What’s the beef about?

Where’s the beef?

Clive vs Curry

As the legend goes, Curry worked under Clive, but he ran into Herman Hauser who had encouraged Curry to go his own way and make that computer of his dreams. Incised about this Clive was able to put together and rush out the Z80 before Acorn had anything ready to ship

£79.95

And more importantly it was CHEAP. You’d have thought that the zx80 would have found a larger world wide market but Commodore and Apple reigned supreme in North America.

Later that year Acorn would ship the Acorn Atom priced around £129 in kit, and £179 assembled it was a lot more expensive but granted it did have a lot more ‘computer’ in there.

In the following year Sinclair had released the ZX81, which although a larger price point also included a lot more, larger ram/rom better display and of course this was ready to ignite the coming war.

As the legend goes a TV show of all things, ‘The Might Micro, (2/3/4/5/6)’ had ignited such a storm in parliament that the Department of Industry & the BBC decided that they were going to produce programming to go along with a selected microcomputer. And that machine was the Newbury NewBrain… until it was obvious that this wasn’t going to be the machine of choice, and the selection was pushed back from the fall of 81 to the spring of 82. With the BBC being forced to open up selection to other UK computer manufacturers, both worked hard for a machine, however Curry swooped in with his new ‘BBC Micro’ (that had started working the day of the inspection) and won the contract.

1982 of course would give us the ZX Spectrum as Sinclair’s answer to what the people needed.

Oddly enough things in the long term didn’t work out for ether of them, as they both made so many missteps that they ended up ultimately shelving both of the units, with Acorn barely surviving, although their ARM processor does live on, mostly because it ended up free of any hardware platform to go along with it.

The plus isn’t plussed

There was no ZX 83 model, instead there was of course the QL for 1984. And taking on the design of the QL the Sinclair + was launched. And despite the name, it was just a 48k with a reset button and nicer keyboard. Very NON plussed. The only upgrade to the ZX would have to come from spain in the form of the 128.

The QL was 100% incompatible with the ZX. Apparently doing something like the SEGA Megadrive, by including both a 68000 and z80 was just too out of the question. Instead it was so focused on price it made the machine not serious enough for the serious business market Clive had craved so much. No socket for a 68881, and the drives being so incredibly tiny, IBM had quickly followed up the PC with the XT which allowed for a hard disk, while the QL with a single slot in no way could fit a then 5 1/4″ full heigh disk.

Although many fault the QL for having relied on the 68008 processor remember even IBM was using the 8088, with the same 8bit constraints, it’s not that it was impossible, it’s that the sleek stylized deck of the QL was just far too ahead of itself, it’d be fine for today, just look at the Pi400! I’d prefer to have one with SD cards up front but I guess I need to learn how to 3d print and make my own.

Another fault of the QL was not having the space on the motherboard to go to the full 1MB of addressable RAM like the PC, and loading the OS from disk.
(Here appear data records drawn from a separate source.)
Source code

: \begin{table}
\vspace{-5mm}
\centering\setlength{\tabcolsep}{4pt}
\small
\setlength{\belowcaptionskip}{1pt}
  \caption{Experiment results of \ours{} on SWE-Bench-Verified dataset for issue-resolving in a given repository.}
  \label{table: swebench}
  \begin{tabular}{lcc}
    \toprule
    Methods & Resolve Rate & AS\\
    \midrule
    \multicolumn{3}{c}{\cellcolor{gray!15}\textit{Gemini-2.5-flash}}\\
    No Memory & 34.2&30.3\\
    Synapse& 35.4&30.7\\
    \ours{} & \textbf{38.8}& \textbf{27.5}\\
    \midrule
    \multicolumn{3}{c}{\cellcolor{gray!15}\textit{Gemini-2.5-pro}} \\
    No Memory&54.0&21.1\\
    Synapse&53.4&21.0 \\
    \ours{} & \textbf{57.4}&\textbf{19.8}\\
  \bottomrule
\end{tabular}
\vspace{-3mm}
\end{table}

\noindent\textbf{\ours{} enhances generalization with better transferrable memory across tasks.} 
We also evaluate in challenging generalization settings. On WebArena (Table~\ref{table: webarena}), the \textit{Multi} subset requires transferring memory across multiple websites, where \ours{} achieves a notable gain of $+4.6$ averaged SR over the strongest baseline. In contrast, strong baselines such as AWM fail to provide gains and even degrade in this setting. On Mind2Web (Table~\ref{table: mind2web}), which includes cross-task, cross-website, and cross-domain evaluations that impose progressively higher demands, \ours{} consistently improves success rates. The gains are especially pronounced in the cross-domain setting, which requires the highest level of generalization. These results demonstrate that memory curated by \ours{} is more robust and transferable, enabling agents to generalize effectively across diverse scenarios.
Having the OS in ROM was such an 8bit holdover when loading it from tape would have been useless but the PC way of loading the OS from disk was the way to go, also it far easier facilitated updating. I know the ST & Amiga also went with OS in ROM thinking it saved money but in the long term all the wedge’s of the era just limited themselves.
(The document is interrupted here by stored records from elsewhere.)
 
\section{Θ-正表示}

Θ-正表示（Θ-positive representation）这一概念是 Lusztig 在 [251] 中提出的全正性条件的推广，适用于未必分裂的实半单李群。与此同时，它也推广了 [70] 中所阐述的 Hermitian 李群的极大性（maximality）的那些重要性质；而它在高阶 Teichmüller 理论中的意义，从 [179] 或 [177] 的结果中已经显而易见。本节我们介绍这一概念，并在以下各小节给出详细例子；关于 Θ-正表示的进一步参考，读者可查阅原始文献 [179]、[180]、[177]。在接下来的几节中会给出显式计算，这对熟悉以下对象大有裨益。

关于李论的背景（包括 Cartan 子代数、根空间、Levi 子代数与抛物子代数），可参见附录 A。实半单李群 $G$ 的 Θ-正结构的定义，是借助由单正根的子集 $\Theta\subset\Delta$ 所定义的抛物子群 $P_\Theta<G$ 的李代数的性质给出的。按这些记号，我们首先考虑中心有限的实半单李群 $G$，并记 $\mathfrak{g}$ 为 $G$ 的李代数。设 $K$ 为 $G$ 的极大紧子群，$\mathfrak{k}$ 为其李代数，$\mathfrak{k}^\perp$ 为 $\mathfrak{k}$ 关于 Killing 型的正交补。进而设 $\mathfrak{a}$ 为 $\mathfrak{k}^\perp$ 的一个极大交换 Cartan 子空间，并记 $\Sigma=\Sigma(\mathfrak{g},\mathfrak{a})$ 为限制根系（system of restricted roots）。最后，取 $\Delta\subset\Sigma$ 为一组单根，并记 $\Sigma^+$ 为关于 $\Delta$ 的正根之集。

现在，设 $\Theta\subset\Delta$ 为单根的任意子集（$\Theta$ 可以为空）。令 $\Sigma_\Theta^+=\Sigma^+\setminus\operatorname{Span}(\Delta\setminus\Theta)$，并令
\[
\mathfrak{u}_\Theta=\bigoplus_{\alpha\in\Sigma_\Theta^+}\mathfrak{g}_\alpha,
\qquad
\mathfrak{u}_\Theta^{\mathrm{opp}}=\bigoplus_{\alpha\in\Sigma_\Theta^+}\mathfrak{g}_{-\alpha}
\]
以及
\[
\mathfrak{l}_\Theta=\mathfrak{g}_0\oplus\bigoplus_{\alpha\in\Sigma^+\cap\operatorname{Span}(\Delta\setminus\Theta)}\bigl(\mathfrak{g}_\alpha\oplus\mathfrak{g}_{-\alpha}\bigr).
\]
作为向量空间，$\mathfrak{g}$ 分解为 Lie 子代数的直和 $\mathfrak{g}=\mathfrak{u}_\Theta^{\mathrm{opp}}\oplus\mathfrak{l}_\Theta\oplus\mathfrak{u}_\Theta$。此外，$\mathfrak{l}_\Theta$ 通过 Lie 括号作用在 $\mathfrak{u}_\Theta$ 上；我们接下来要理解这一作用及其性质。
The real slap: in the market

The real SLAP heard around the UK

The real slap that was heard was the stagnation of both machines, and the decline of the UK computer makers. Acorn had apparently manufactured a tonne of Electron’s for Christmas but the order wasn’t actually put through because of some ‘pull back of a video game crash’ in Europe. I guess it’s the continuation of the video game crash in the USA, but as you can see the stockpile of machines to be blown out was just incredible.

And it was in 1984 that apparently Acorn had run an ad showing that Sinclair computers had a high defect rate, something that has always plagued Sinclair’s quest for low cost machines, Something that had been hand waved as a 1 year replacement policy with many teenagers abusing the machines, that led to the confrontation in the Baron of Beef along with the whooping Sinclair had unleashed on Curry. Although much of this has passed into more legend than fact, even Ruth Bramley didn’t recall anything about the event.
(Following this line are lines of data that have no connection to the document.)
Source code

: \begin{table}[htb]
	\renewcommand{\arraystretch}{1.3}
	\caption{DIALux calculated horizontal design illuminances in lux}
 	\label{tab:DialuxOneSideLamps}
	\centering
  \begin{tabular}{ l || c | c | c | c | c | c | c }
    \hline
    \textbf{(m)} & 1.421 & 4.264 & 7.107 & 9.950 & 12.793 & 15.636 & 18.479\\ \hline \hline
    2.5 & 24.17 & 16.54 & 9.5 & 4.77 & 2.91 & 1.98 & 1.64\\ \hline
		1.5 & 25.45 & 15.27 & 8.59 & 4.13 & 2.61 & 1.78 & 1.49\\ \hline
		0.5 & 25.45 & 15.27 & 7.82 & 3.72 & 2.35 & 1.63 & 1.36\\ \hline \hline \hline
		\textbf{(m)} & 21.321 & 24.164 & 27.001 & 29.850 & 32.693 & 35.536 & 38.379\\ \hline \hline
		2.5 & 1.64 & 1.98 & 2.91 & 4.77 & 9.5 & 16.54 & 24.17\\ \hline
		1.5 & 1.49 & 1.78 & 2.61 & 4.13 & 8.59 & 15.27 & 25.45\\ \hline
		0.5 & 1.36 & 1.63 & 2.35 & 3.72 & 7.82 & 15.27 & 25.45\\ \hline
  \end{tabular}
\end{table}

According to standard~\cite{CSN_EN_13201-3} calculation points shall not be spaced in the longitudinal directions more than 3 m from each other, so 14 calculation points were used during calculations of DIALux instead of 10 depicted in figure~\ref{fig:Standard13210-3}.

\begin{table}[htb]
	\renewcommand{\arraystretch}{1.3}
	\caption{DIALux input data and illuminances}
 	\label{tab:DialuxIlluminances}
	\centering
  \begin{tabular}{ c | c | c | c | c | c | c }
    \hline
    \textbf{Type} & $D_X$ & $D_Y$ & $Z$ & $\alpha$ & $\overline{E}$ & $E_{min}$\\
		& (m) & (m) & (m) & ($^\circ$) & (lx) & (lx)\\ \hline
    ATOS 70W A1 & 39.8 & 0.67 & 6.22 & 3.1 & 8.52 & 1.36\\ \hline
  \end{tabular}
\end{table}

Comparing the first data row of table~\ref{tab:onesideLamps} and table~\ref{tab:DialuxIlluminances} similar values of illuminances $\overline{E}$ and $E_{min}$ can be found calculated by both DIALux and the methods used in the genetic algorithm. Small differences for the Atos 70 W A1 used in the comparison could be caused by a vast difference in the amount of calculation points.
It’s an amazing flash in the pan, that has so many games, and so much early computer culture that was partitioned to a tiny island and for the most part in the rest of the world totally unknown. I hope to get a real Spectrum 128 one day, it sounds like a fascinating machine. Although they made a million? of them, they are quite expensive in any market place. I wonder sometimes if there is demand for a super cheap almost ‘disposable’ 8bit computer. Obviously it’d have be under £20.

Since all this UK micro computer stuff never really left the island it’s all new to me. And maybe many people outside of the UK, or surprisingly the iron curtain where zx spectrums were abundant.

footnote: I know people will say that there was some attempt at selling Sinclair Micros out of Texas with one OEM, but honestly I’ve never hear or seen of any such thing, it’s only recently as a curiosity on youtube. And they were incompatible anyways so whatever.

Also holy crap so an actor slapped another actor in a show where they backslap each other. Who cares?! Bring back Beavis and Butthead, and prime time boxing! People obviously have a thirst for this, why did the WWF’s kayfabe fade? the paywalls?

Silent Partner – Space Walk

aka the 20’s version of Opus number 1. Wait, what?

While feeling generally like crap the last few days and half sleeping letting YouTube play random crap it’d eventually come across a ‘live premier’ and they all of course have the same music.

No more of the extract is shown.